Nie wiem czy przypominacie sobie Państwo, jak to salon rechotał z Lecha Kaczyńskiego, a konkretnie w niefortunnego ułożenia rąk urzędującego Prezydenta. Humor wtedy dopisywał komentatorom i różnorakim debilom tworzącym wesołe obrazkami w Internecie itp. Oczywiście wszystko w dobrym tonie wyznaczonym przez salon.
Ech... dlaczego wciąż mówię i myślę o nich "salon"? Sam nie wiem. Przecież to obrzydliwa rudera, gdzie zbydlęcony motłoch tarza się po klepisku, niezdolny do jakiejkolwiek, wartego wzmianki wysiłku. To chyba taki odruch przyzwyczajenia i lenistwa. Jednak używając słowa "salon" w tym kontekście, wiem co za tą atrapą się kryje. No mniejsza o to.

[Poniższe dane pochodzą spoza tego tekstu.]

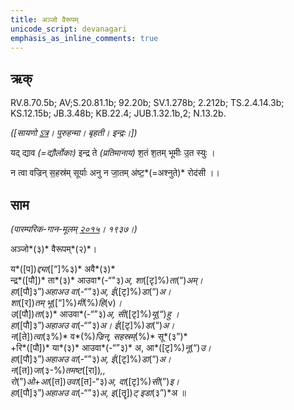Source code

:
 ```yaml
---
title: अञ्जो वैरूपम्  
unicode_script: devanagari  
emphasis_as_inline_comments: true
---   
```


## ऋक्

RV.8.70.5b; AV;S.20.81.1b; 92.20b; SV.1.278b; 2.212b; TS.2.4.14.3b; KS.12.15b; JB.3.48b; KB.22.4; JUB.1.32.1b,2; N.13.2b.

*([सायणो [ऽत्र](https://www.google.com/url?q=https://archive.org/stream/RgVedaWithSayanasCommentaryPart3/rv_sayanabhasya_part3%23page/n911/mode/2up&sa=D&ust=1542425956260000)। पुरुहन्मा। बृहती। इन्द्रः।])*

यद् द्याव *(=द्यौर्लोकाः)* इन्द्र ते *(प्रतिमानाय)* श॒तं श॒तम् भूमीः उ॒त स्युः ।

न त्वा वज्रिन् स॒हस्र॑म् सूर्याः अनु न जा॒तम् अ॑ष्ट॒*(=अश्नुते)* रोद॑सी ।।

## साम

*(पारम्परिक-गान-मूलम् [२०१५](https://www.google.com/url?q=https://sanskritdocuments.org/sites/pssramanujaswamy/AASHEERVACHANA%2520SAAMAANI.pdf&sa=D&ust=1542425956261000)। १९३७।)*

अञ्जो*(३)* वैरूपम्*(२)*।

य*([प])*द्द्या*([“]%३)* अवै*(३)*  
न्द्र*([पौ])* ता*(३)* आउवा*(-“"३)*अ, शा*([टृ]%)*ता*(“)*अम्।  
हा*([पौ]३”)*अहाअउ वा*(-“”३)*अ, ई*([टृ]%)*डा*(“)*अ।  
शा*([र])*तम् भू*([“]%)*मी*(%)*हि*(v)*।  
उ*([पौ])*ता*(३)* आउवा*(-“”३)*अ,  सी*([टृ]%)*यू*(“)*हु ।  
हा*([पौ]३”)*अहाअउ वा*(-“”३)*अ। ई*([टृ]%)*डा*(“)*अ।  
न*([ते])*त्वा*(३%)* व*(%)*ज्रिन्, सहस्रम्*(%)* सू*(३”)*  
+रि*([पौ])* या*(३)* आउवा*(-“”३)* अ,  आ*([टृ]%)*नू*(“)*उ।   
हा*([पौ]३”)*अहाअउ वा*(-“”३)*अ, ई*([टृ]%)*डा*(“)*अ।  
न*([त])*जा*(३-%)*तमष्ट*([रा])*,,  
रो*(”)*ओ+आ*([त])*उवा*([त]-“३)*अ, दा*([टृ]%)*सी*(”)*इ।  
हा*([पौ]३”)*अहाअउ वा*(-“”३)*अ, इ*([तॄ])*ट् इडा*(३”)*अ ॥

Wspomnienie obrechotanego orędzia Lecha Kaczyńskiego wywołał u mnie skecz z udziałem obecnego Prezydenta z małżonką. Z okazji dni babci i dziadka Para Prezydencka poczuła wyjątkową potrzebę podzielenia się ze społeczeństwem, tym jak bardzo szanuje seniorów, którzy wychowują nowe pokolenia młodych polaków. I stąd całe życzenia dla babci i dziadka od Prezydenta z małżonką.
Nie o tym jednak tu mowa. Uwagę moją przykuła wielce trafna scenografia, która świadczy nie tylko o zatroskaniu losem seniorów, ale również losami całej ojczyzny. Na stoliku przy, którym siedzi Para Prezydencka dostrzegłem bowiem rządowy program dla Polski.